### Using Pipelines in SciKit Learn

In [1]:
import numpy as np
import pandas as pd
from sklearn.preprocessing import StandardScaler
from sklearn.impute import SimpleImputer
from sklearn.preprocessing import OneHotEncoder
from sklearn.pipeline import make_pipeline
from sklearn.model_selection import GridSearchCV
from sklearn.compose import ColumnTransformer
from sklearn.linear_model import Lasso
from sklearn.ensemble import RandomForestRegressor

In [2]:
train = pd.read_csv('data/train.csv')
test  = pd.read_csv('data/test.csv')
y     = np.log(train['SalePrice'])
train.drop('SalePrice', axis=1, inplace=True)

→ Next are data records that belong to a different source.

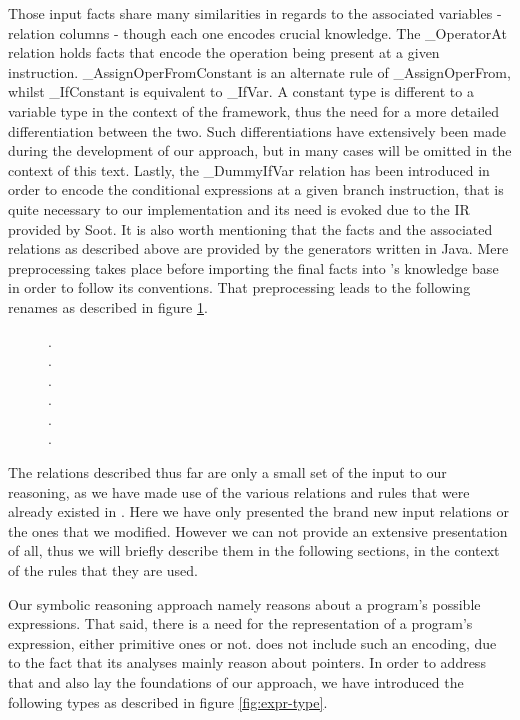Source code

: Those input facts share many similarities in regards to the associated
variables - relation columns - though each one encodes crucial knowledge.
The \_OperatorAt relation holds facts that encode the operation being present
at a given instruction. \_AssignOperFromConstant is an alternate rule of \_AssignOperFrom,
whilst \_IfConstant is equivalent to \_IfVar. A constant type is different to a variable type
in the context of the framework, thus the need for a more detailed differentiation between the
two. Such differentiations have extensively been made during the development of our approach, but
in many cases will be omitted in the context of this text.
Lastly, the \_DummyIfVar relation has been introduced in order to encode the conditional
expressions at a given branch instruction, that is quite necessary to our implementation
and its need is evoked due to the IR provided by Soot. It is also worth mentioning that
the facts and the associated relations as described above are provided by the generators
written in Java. Mere preprocessing takes place before importing the final facts into \doop{}'s
knowledge base in order to follow its conventions. That preprocessing leads to the following
renames as described in figure \ref{fig:imported-facts}.

\begin{figure}[th]
  .\\
  .\\
  .\\
  .\\
  .\\
  .\\
  \label{fig:imported-facts}
\end{figure}

The relations described thus far are only a small set of the input to our reasoning, as we have
made use of the various relations and rules that were already existed in \doop{}. Here we have
only presented the brand new input relations or the ones that we modified. However we can
not provide an extensive presentation of all, thus we will briefly describe them in the
following sections, in the context of the rules that they are used.

Our symbolic reasoning approach namely reasons about a program's possible expressions. That
said, there is a need for the representation of a program's expression, either primitive ones
or not. \doop{} does not include such an encoding, due to the fact that its analyses mainly
reason about pointers. In order to address that and also lay the foundations of our approach,
we have introduced the following types as described in figure \ref{fig:expr-type}.

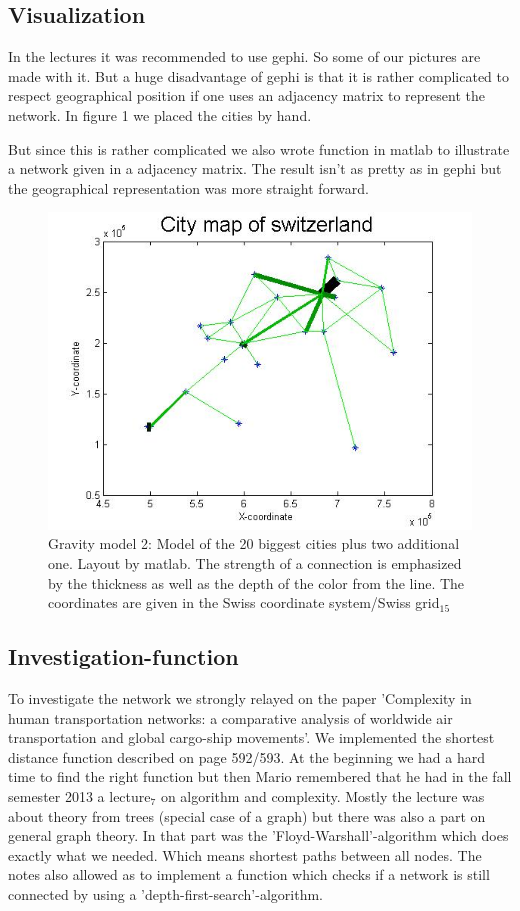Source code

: \documentclass[11pt]{article}
\begin{document}
\subsection{Visualization}
In the lectures it was recommended to use gephi. So some of our pictures are made with it. But a huge disadvantage of gephi is that it is rather complicated to respect geographical position if one uses an adjacency  matrix to represent the network. In figure 1 we placed the cities by hand.

But since this is rather complicated we also wrote function in matlab to illustrate a network given in a adjacency matrix. The result isn't as pretty as in gephi but the geographical representation was more straight forward.


\begin{figure}
\centering
\includegraphics[scale=0.5]{switzerland_network2}
 \caption{Gravity model 2: Model of the 20 biggest cities plus two additional one. Layout by matlab. The strength of a connection is emphasized by the thickness as well as the depth of the color from the line. The coordinates are given in the Swiss coordinate system/Swiss grid$_{15}$}
\end{figure}

\subsection{Investigation-function}
To investigate the network we strongly relayed on the paper 'Complexity in human transportation networks: a comparative analysis of worldwide air transportation and global cargo-ship movements'.
We implemented the shortest distance function described on page 592/593. At the beginning we had a hard time to find the right function but then Mario remembered that he had in the fall semester 2013 a lecture$_{7}$ on algorithm and complexity. Mostly the lecture was about theory from trees (special case of a graph) but there was also a part on general graph theory. In that part was the 'Floyd-Warshall'-algorithm which does exactly what we needed. Which means shortest paths between all nodes.
The notes also allowed as to implement a function which checks if a network is still connected by using a 'depth-first-search'-algorithm.
\end{document}
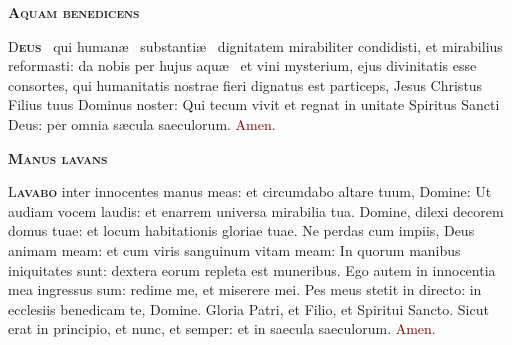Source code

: \documentclass[12pt,a4paper]{scrartcl}
\newcommand{\krzyz}{\textcolor{red}{\raisebox{-1mm}{\scalebox{1.5}{\ding{64}}}}}
\begin{document}
\thispagestyle{empty}

\pagecolor{fondpaille}
\color{darkgreen}

\begin{center}

    \begin{minipage}{0.7\linewidth}

        \vspace*{2.7cm}

        \begin{center}
            \scshape\bfseries\Huge
            Aquam benedicens
        \end{center}

        \vspace*{0.1cm}

        \LARGE\justify

        \lettrine[lines=3]{\color{Maroon}D}{\bfseries\color{Maroon}eus}
        \krzyz~qui human\ae~ substanti\ae~ dignitatem mirabiliter condidisti, et
        mirabilius reformasti: da nobis per hujus aqu\ae~ et vini mysterium,
        ejus divinitatis esse consortes, qui humanitatis nostrae fieri dignatus
        est particeps, Jesus Christus Filius tuus Dominus noster: Qui tecum
        vivit et regnat in unitate Spiritus Sancti Deus: per omnia s\ae cula
        saeculorum. \textcolor{Maroon}{Amen.}\\

        \vspace*{0.1cm}

        \centerline{
            \scshape\bfseries\Huge
            Manus lavans}

        \vspace*{0.1cm}

        \LARGE\justify

        \lettrine[lines=3]{\color{Maroon}L}{\bfseries\color{Maroon}avabo} inter
        innocentes manus meas: et circumdabo altare tuum, Domine: Ut audiam
        vocem laudis: et enarrem universa mirabilia tua. Domine, dilexi decorem
        domus tuae: et locum habitationis gloriae tuae. Ne perdas cum impiis,
        Deus animam meam: et cum viris sanguinum vitam meam: In quorum manibus
        iniquitates sunt: dextera eorum repleta est muneribus. Ego autem in
        innocentia mea ingressus sum: redime me, et miserere mei. Pes meus
        stetit in directo: in ecclesiis benedicam te, Domine. Gloria Patri, et
        Filio, et Spiritui Sancto. Sicut erat in principio, et nunc, et semper:
        et in saecula saeculorum. \textcolor{Maroon}{Amen.}
    \end{minipage}
\end{center}

\vspace*{1cm}
\end{document}
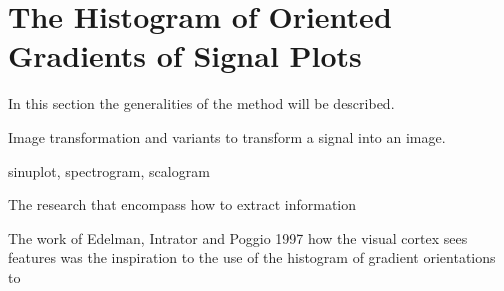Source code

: \chapter{The Histogram of Oriented Gradients of Signal Plots}

In this section the generalities of the method will be described.

Image transformation and variants to transform a signal into an image.

sinuplot, spectrogram, scalogram


The research that encompass how to extract information 

The work of Edelman, Intrator and Poggio 1997 how the visual cortex sees features was the inspiration to the use of the histogram of gradient orientations to 

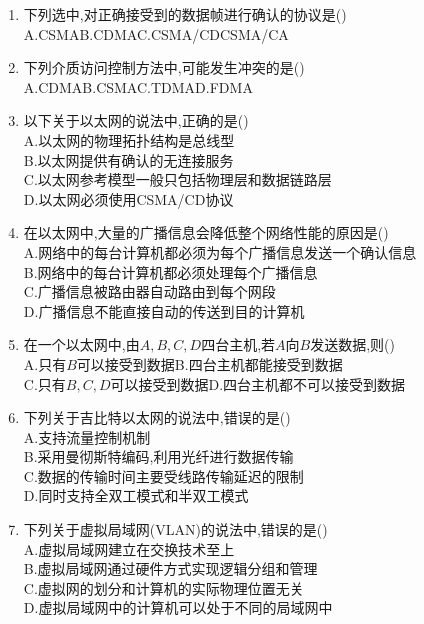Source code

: \documentclass[12pt, a4paper, oneside, UTF8]{ctexbook}
\begin{document}
\begin{enumerate}
    \item \bt 下列选中,对正确接受到的数据帧进行确认的协议是()\\
    A.CSMA\qquad B.CDMA\qquad C.CSMA/CD\qquad CSMA/CA 

    \item \bt 下列介质访问控制方法中,可能发生冲突的是() \\
    A.CDMA\qquad B.CSMA\qquad C.TDMA\qquad D.FDMA

    \item 以下关于以太网的说法中,正确的是() \\
    A.以太网的物理拓扑结构是总线型 \\
    B.以太网提供有确认的无连接服务 \\
    C.以太网参考模型一般只包括物理层和数据链路层 \\
    D.以太网必须使用CSMA/CD协议

    \item 在以太网中,大量的广播信息会降低整个网络性能的原因是() \\
    A.网络中的每台计算机都必须为每个广播信息发送一个确认信息 \\
    B.网络中的每台计算机都必须处理每个广播信息 \\
    C.广播信息被路由器自动路由到每个网段 \\
    D.广播信息不能直接自动的传送到目的计算机 

    \item 在一个以太网中,由$A,B,C,D$四台主机,若$A$向$B$发送数据,则() \\
    A.只有$B$可以接受到数据\qquad B.四台主机都能接受到数据 \\
    C.只有$B,C,D$可以接受到数据\qquad D.四台主机都不可以接受到数据 

    \item 下列关于吉比特以太网的说法中,错误的是() \\
    A.支持流量控制机制 \\
    B.采用曼彻斯特编码,利用光纤进行数据传输 \\
    C.数据的传输时间主要受线路传输延迟的限制 \\
    D.同时支持全双工模式和半双工模式 
    
    \item 下列关于虚拟局域网(VLAN)的说法中,错误的是() \\
    A.虚拟局域网建立在交换技术至上 \\
    B.虚拟局域网通过硬件方式实现逻辑分组和管理\\
    C.虚拟网的划分和计算机的实际物理位置无关 \\
    D.虚拟局域网中的计算机可以处于不同的局域网中
    

\end{enumerate}
\end{document}
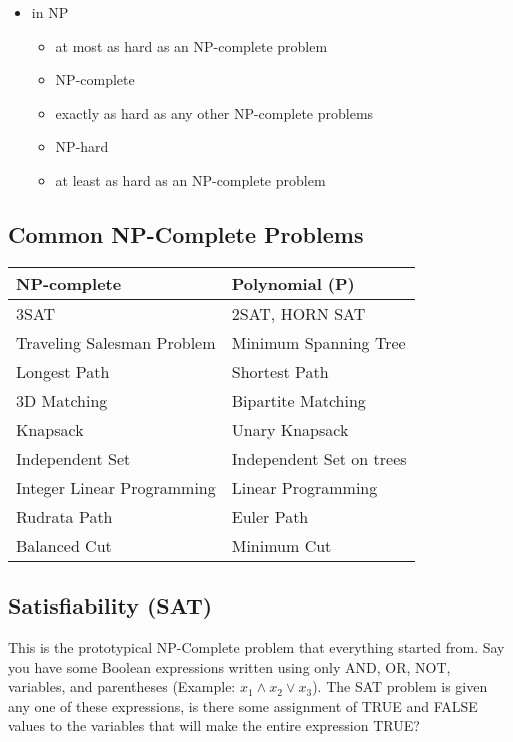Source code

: \documentclass[landscape,7pt]{extarticle}
\begin{document}
\begin{multicols*}{3}
\begin{itemize}
    \item in NP
    \begin{itemize}
        \item at most as hard as an NP-complete problem
        \item NP-complete
        \item exactly as hard as any other NP-complete problems
        \item NP-hard
        \item at least as hard as an NP-complete problem
    \end{itemize}
\end{itemize}

\subsection*{Common NP-Complete Problems}


\begin{tabularx}{\linewidth}{l|X}
\toprule
\textbf{NP-complete} & \textbf{Polynomial (P)} \\
\midrule
3SAT & 2SAT, HORN SAT \\
Traveling Salesman Problem & Minimum Spanning Tree \\
Longest Path & Shortest Path \\
3D Matching & Bipartite Matching \\
Knapsack & Unary Knapsack \\
Independent Set & Independent Set on trees \\
Integer Linear Programming & Linear Programming \\
Rudrata Path & Euler Path \\
Balanced Cut & Minimum Cut \\
\bottomrule
\end{tabularx}



\subsection*{Satisfiability (SAT)}

This is the prototypical NP-Complete problem that everything started from. Say you have some Boolean expressions written using only AND, OR, NOT, variables, and parentheses (Example: $x_1 \wedge x_2 \vee x_3$). The SAT problem is given any one of these expressions, is there some assignment of TRUE and FALSE values to the variables that will make the entire expression TRUE?


\end{multicols*}
\end{document}
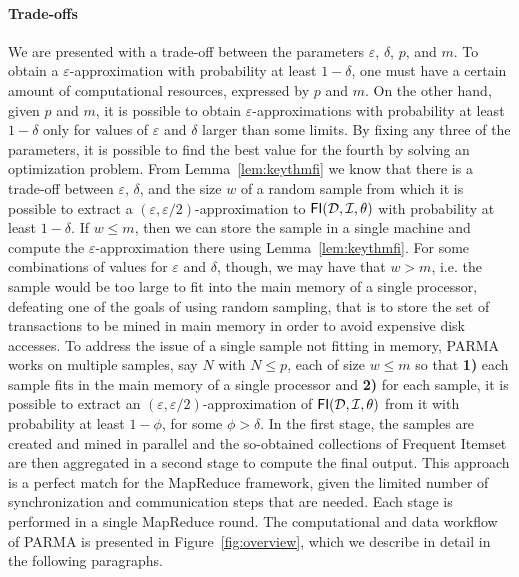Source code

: \paragraph*{Trade-offs} We are presented with a trade-off between the parameters
$\varepsilon$, $\delta$, $p$, and $m$. To obtain a $\varepsilon$-approximation
with probability at least $1-\delta$, one must have a certain amount of computational resources,
expressed by $p$ and $m$. On the other hand, given $p$ and $m$, it is possible
to obtain $\varepsilon$-approximations with probability at least
$1-\delta$ only for values of $\varepsilon$ and $\delta$ larger than some
limits. By fixing any three of the parameters, it is possible to find the
best value for the fourth by solving an optimization problem. From
Lemma~\ref{lem:keythmfi} we know that there is a trade-off between
$\varepsilon$, $\delta$, and the size $w$ of a random sample from which it is
possible to extract a $(\varepsilon,\varepsilon/2)$-approximation to
$\mathsf{FI}({\cal D},{\cal I},\theta)$ with probability at least $1-\delta$. If $w\le m$, then
we can store the sample in a single machine and compute the
$\varepsilon$-approximation there using Lemma~\ref{lem:keythmfi}. For some
combinations of values for $\varepsilon$ and $\delta$, though, we may have that
$w>m$, i.e. the sample would be too large to fit into the main memory of a single
processor, defeating one of the goals of using random sampling, that is to store
the set of transactions to be mined in main memory in order to avoid expensive disk
accesses. To address the issue of a single sample not fitting in memory, PARMA
works on multiple samples, say $N$ with $N\le p$, each of size $w\le m$ so that
{\bf 1)} each sample fits in the main memory of a single processor and {\bf 2)}
for each sample, it is possible to extract an
$(\varepsilon,\varepsilon/2)$-approximation of $\mathsf{FI}({\cal D},{\cal I},\theta)$ from it
with probability at least $1-\phi$, for some $\phi>\delta$. In the first stage,
the samples are created and mined in parallel and the so-obtained collections of
Frequent Itemset are then aggregated in a second stage to compute the final output. This
approach is a perfect match for the MapReduce framework, given the limited
number of synchronization and
communication steps that are needed. Each
stage is performed in a single MapReduce round. The computational and data
workflow of PARMA is presented in Figure~\ref{fig:overview}, which we
describe in detail in the following paragraphs.

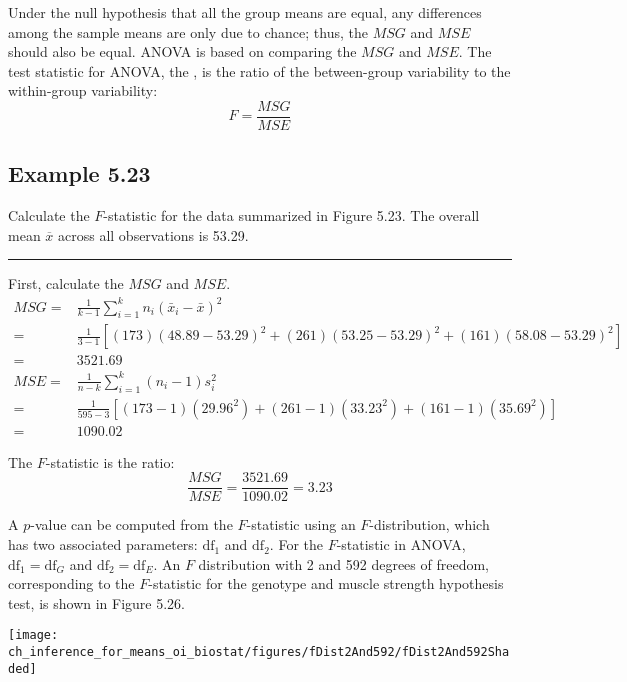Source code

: \documentclass[
  letterpaper,
  DIV=11,
  numbers=noendperiod]{scrreprt}
\begin{document}
Under the null hypothesis that all the group means are equal, any
differences among the sample means are only due to chance; thus, the
\(MSG\) and \(MSE\) should also be equal. ANOVA is based on comparing
the \(MSG\) and \(MSE\). The test statistic for ANOVA, the
, is the ratio of the between-group variability to the
within-group variability: \[
F = \frac{MSG}{MSE}
\]

\hypertarget{example-5.23}{%
\subsection{Example 5.23}\label{example-5.23}}

Calculate the \(F\)-statistic for the  data summarized in
Figure 5.23. The overall mean \(\overline{x}\) across all observations
is 53.29.

\begin{center}\rule{0.5\linewidth}{0.5pt}\end{center}

First, calculate the \(MSG\) and \(MSE\). \vspace{0mm} \begin{align*}
MSG =& \frac{1}{k-1}\sum_{i=1}^{k} n_{i}\left(\bar{x}_{i} - \bar{x}\right)^{2} \\
=& \frac{1}{3-1} [(173)(48.89 - 53.29)^{2} + (261)(53.25 - 53.29)^{2} + (161)(58.08 - 53.29)^{2} ]\\
=& 3521.69 \\
MSE =& \frac{1}{n-k}\sum_{i=1}^{k} (n_i-1)s_i^{2} \\
=& \frac{1}{595-3}[(173-1)(29.96^2) + (261-1)(33.23^2) + (161-1)(35.69^2)] \\
=& 1090.02
\end{align*}

The \(F\)-statistic is the ratio: \[
\dfrac{MSG}{MSE} = \dfrac{3521.69}{1090.02} = 3.23
\]

A \(p\)-value can be computed from the \(F\)-statistic using an
\(F\)-distribution, which has two associated parameters:
\(\textrm{df}_{1}\) and \(\textrm{df}_{2}\). For the \(F\)-statistic in
ANOVA, \(\textrm{df}_{1} = \textrm{df}_{G}\) and
\(\textrm{df}_{2}= \textrm{df}_{E}\). An \(F\) distribution with 2 and
592 degrees of freedom, corresponding to the \(F\)-statistic for the
genotype and muscle strength hypothesis test, is shown in Figure 5.26.

\texttt{[image: ch\_inference\_for\_means\_oi\_biostat/figures/fDist2And592/fDist2And592Shaded]}
\end{document}
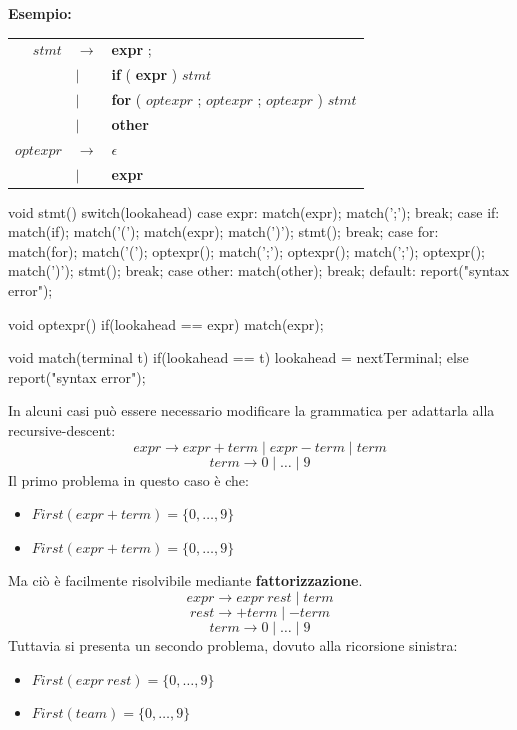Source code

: \documentclass[12pt]{article}
\begin{document}
\smallskip
\noindent \textbf{Esempio:}
\begin{center}
\begin{tabular}{rll}
    $stmt$ & $\to$ & \textbf{expr} ; \\
           & $|$   & \textbf{if} ( \textbf{expr} ) $stmt$ \\
           & $|$   & \textbf{for} ( $optexpr$ ; $optexpr$ ; $optexpr$ ) $stmt$ \\
           & $|$   & \textbf{other} \\
    $optexpr$ & $\to$ & $\epsilon$ \\
           & $|$   & \textbf{expr} \\
\end{tabular}
\end{center}
\begin{code}[language=C, deletekeywords={if, for}]
void stmt() {
    switch(lookahead) {
        case expr:
            match(expr); match(';'); 
            break;
        case if:
            match(if); match('('); match(expr); match(')'); stmt();
            break;
        case for:
            match(for); match('('); optexpr(); match(';'); optexpr();
            match(';'); optexpr(); match(')'); stmt();
            break;
        case other:
            match(other);
            break;
        default:
            report("syntax error");
    }
}

void optexpr() {
    if(lookahead == expr) match(expr);
}

void match(terminal t) {
    if(lookahead == t) lookahead = nextTerminal;
    else report("syntax error");
}
\end{code}
In alcuni casi può essere necessario modificare la grammatica per adattarla alla recursive-descent:
$$expr \rightarrow expr + term \mid expr - term \mid term$$
$$term \rightarrow 0 \mid \dots \mid 9$$
Il primo problema in questo caso è che:
\begin{itemize}
    \item $First(expr + term) = \{0, \dots, 9\}$
    \item $First(expr + term) = \{0, \dots, 9\}$
\end{itemize}
Ma ciò è facilmente risolvibile mediante \textbf{fattorizzazione}.
$$expr \rightarrow expr \ rest \mid term$$
$$rest \rightarrow + term \mid - term$$
$$term \rightarrow 0 \mid \dots \mid 9$$
Tuttavia si presenta un secondo problema, dovuto alla ricorsione sinistra:
\begin{itemize}
    \item $First(expr \ rest) = \{0, \dots, 9\}$
    \item $First(team) = \{0, \dots, 9\}$
\end{itemize}
\end{document}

First, we'll go ahead and define numeric and categorical columns.

In [3]:
numeric_columns = train.select_dtypes(include=np.number).columns.tolist()
cat_columns     = train.select_dtypes(include=np.object).columns.tolist()

Then, we'll create a pipe to fill in missing values for each class of columns.

In [16]:
numeric_pipeline = make_pipeline(SimpleImputer(strategy='median'), StandardScaler())
cat_pipeline     = make_pipeline(SimpleImputer(strategy='most_frequent'), OneHotEncoder())

Now, we'll combine them into a master pipe, that fills in and transforms each type of category together.

In [17]:
transformers = [
    ('num', numeric_pipeline, numeric_columns),
    ('cat', cat_pipeline, cat_columns)
]

combined_pipe = ColumnTransformer(transformers)

We'll now go ahead and transform our test test:

In [18]:
train_clean = combined_pipe.fit_transform(train)

And, importantly, transform our test set *according to the shape of our training set*.

In [7]:
test_clean  = combined_pipe.transform(test)